Check each line of the listing below for the word "action" and say how many lines have it. Nothing else should be written.

[Start of Attachment]

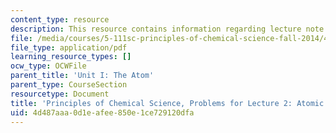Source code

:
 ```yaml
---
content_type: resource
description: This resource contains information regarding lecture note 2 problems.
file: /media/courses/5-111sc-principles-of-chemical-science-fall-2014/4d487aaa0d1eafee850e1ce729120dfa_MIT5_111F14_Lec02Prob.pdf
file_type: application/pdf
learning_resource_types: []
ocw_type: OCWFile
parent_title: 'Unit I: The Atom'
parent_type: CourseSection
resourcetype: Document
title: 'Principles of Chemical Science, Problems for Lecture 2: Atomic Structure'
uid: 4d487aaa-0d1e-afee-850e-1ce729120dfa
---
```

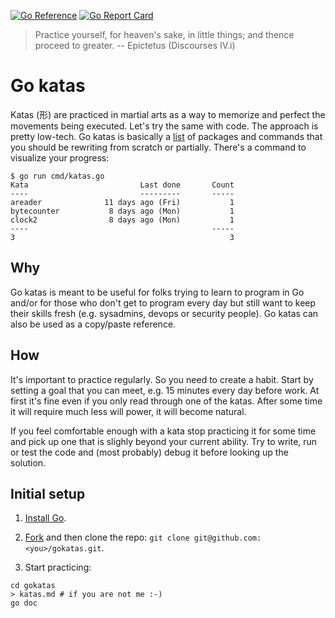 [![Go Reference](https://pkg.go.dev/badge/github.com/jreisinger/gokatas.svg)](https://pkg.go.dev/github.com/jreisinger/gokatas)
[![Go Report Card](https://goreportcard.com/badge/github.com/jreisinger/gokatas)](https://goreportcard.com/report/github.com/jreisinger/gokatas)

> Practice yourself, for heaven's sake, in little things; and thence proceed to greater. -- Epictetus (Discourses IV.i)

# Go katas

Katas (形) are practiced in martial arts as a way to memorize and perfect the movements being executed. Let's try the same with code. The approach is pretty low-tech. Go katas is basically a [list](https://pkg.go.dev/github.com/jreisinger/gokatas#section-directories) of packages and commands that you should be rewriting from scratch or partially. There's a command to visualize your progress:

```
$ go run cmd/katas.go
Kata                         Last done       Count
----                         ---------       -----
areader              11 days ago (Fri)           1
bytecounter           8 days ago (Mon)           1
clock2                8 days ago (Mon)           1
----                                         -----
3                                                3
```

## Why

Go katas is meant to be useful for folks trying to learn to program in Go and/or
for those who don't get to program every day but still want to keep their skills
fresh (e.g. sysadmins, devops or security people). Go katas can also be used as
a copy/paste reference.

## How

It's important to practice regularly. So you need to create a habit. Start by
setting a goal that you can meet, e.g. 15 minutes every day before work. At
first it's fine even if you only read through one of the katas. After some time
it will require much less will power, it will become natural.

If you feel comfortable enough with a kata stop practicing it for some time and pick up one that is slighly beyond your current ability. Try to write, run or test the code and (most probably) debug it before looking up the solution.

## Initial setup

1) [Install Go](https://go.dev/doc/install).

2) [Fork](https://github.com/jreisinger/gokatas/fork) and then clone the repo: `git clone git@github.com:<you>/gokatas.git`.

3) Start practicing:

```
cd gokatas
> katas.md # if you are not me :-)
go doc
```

[End of Attachment]
[Start of Attachment]

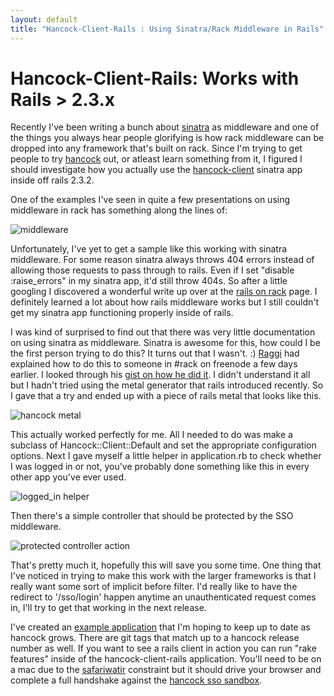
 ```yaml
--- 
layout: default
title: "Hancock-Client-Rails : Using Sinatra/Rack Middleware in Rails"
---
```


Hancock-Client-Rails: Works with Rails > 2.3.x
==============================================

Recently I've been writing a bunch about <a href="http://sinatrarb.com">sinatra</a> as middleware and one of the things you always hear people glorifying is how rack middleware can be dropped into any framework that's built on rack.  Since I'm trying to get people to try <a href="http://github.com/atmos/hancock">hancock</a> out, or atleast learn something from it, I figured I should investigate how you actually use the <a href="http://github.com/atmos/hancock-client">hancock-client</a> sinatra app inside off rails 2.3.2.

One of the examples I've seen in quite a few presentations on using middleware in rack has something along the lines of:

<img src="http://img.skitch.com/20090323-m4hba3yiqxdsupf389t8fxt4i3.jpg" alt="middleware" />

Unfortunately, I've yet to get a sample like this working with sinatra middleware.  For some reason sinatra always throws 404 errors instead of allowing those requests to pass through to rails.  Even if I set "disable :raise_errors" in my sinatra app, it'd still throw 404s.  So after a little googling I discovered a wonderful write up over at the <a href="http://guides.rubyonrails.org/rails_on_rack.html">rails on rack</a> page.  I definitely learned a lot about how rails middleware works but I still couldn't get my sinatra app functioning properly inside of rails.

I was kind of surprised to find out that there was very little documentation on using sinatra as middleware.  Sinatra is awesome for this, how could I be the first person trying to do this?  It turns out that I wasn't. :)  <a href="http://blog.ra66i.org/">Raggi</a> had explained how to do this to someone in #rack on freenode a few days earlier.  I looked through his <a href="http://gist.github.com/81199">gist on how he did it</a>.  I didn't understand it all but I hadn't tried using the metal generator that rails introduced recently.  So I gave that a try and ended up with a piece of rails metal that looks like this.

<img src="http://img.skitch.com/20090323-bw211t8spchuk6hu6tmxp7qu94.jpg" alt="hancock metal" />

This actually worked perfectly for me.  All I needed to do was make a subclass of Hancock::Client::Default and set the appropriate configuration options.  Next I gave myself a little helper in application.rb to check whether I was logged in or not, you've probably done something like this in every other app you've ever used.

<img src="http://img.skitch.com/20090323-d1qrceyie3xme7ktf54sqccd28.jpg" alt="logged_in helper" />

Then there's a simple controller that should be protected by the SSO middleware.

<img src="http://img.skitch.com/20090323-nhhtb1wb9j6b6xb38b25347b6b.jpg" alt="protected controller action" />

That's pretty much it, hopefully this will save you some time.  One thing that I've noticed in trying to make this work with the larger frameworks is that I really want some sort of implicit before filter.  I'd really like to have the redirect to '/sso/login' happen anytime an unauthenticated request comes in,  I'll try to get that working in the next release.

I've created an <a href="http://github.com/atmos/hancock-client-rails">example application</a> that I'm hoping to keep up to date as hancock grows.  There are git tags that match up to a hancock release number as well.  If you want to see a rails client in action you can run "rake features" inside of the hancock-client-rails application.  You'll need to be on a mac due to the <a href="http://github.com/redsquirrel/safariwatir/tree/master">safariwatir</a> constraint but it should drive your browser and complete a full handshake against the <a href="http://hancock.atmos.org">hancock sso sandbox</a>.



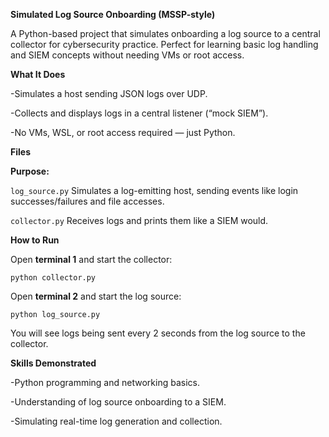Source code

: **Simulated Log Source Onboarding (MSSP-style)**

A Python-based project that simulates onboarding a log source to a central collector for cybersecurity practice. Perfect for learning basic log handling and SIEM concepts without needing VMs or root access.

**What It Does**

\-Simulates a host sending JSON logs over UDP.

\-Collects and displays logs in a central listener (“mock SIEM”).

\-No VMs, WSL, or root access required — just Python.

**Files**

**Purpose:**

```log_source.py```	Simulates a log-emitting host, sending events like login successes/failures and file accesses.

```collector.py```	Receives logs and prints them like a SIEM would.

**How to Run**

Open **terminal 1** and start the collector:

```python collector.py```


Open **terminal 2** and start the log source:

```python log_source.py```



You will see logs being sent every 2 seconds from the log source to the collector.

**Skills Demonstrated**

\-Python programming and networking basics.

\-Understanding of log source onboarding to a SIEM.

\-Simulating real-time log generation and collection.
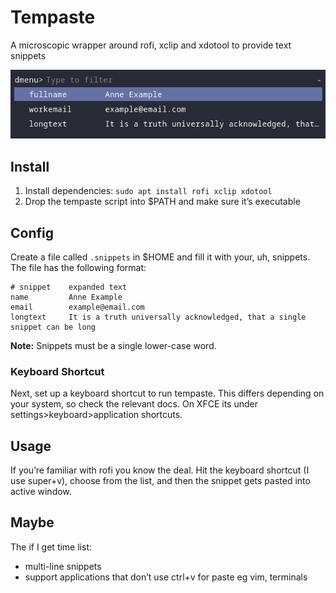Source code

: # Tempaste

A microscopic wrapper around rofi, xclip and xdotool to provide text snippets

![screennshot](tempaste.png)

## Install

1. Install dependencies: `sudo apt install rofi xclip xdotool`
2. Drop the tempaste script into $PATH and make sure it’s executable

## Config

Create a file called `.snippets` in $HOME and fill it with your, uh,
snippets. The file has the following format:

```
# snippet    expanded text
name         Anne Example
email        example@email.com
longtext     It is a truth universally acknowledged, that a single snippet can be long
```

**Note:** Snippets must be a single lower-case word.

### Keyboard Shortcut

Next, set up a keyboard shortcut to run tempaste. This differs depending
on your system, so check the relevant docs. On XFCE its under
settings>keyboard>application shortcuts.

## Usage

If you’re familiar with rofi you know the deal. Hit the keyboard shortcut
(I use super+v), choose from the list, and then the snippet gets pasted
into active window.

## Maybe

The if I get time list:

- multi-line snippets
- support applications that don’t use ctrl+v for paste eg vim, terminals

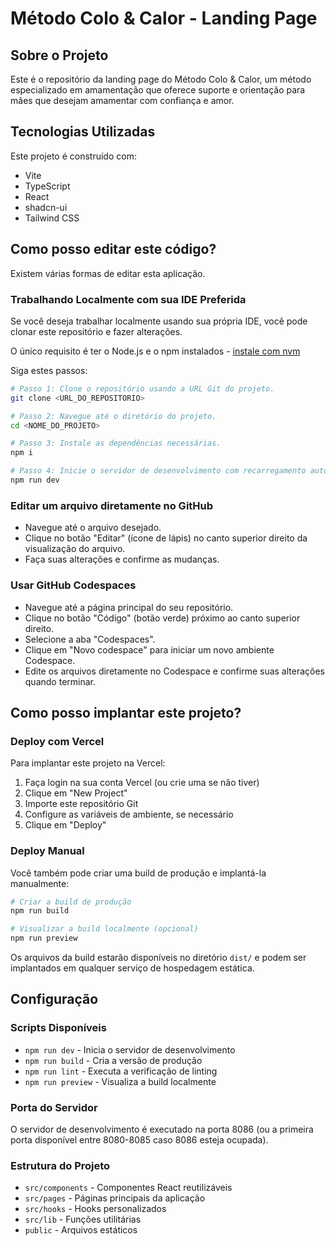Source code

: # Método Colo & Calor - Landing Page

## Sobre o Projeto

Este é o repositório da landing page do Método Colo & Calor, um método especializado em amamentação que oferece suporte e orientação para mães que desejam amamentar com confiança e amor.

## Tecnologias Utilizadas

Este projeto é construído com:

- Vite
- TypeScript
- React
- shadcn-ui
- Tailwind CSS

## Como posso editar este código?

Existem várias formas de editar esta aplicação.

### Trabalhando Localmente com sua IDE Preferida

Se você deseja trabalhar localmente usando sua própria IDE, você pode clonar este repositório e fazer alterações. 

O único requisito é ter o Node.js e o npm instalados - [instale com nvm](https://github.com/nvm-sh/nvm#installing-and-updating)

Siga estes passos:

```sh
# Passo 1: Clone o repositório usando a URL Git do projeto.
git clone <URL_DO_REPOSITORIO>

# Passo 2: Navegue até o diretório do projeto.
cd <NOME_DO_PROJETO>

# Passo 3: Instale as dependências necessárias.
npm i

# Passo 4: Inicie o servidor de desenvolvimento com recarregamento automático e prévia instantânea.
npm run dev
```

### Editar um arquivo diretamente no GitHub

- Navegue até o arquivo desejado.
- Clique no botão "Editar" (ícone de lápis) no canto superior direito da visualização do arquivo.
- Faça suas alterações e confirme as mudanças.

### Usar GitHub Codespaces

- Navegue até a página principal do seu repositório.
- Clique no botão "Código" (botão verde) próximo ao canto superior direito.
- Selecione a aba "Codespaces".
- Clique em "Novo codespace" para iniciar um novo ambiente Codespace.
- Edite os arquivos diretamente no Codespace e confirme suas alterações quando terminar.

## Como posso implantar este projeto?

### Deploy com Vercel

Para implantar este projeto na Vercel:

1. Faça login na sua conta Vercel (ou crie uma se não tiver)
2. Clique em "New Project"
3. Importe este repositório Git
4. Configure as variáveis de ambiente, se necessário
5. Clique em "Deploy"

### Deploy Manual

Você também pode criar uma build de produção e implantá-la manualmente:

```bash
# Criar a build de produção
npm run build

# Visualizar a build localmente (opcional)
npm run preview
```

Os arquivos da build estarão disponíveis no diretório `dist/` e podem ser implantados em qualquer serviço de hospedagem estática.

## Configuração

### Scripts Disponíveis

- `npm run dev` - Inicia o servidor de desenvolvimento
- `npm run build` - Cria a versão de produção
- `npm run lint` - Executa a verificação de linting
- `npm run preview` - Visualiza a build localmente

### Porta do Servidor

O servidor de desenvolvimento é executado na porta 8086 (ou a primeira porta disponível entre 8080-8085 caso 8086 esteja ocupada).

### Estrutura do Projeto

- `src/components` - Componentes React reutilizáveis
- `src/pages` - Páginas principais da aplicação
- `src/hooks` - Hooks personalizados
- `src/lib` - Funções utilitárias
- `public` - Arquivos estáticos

[End of Attachment]

■ THE COMPLETED TASK
2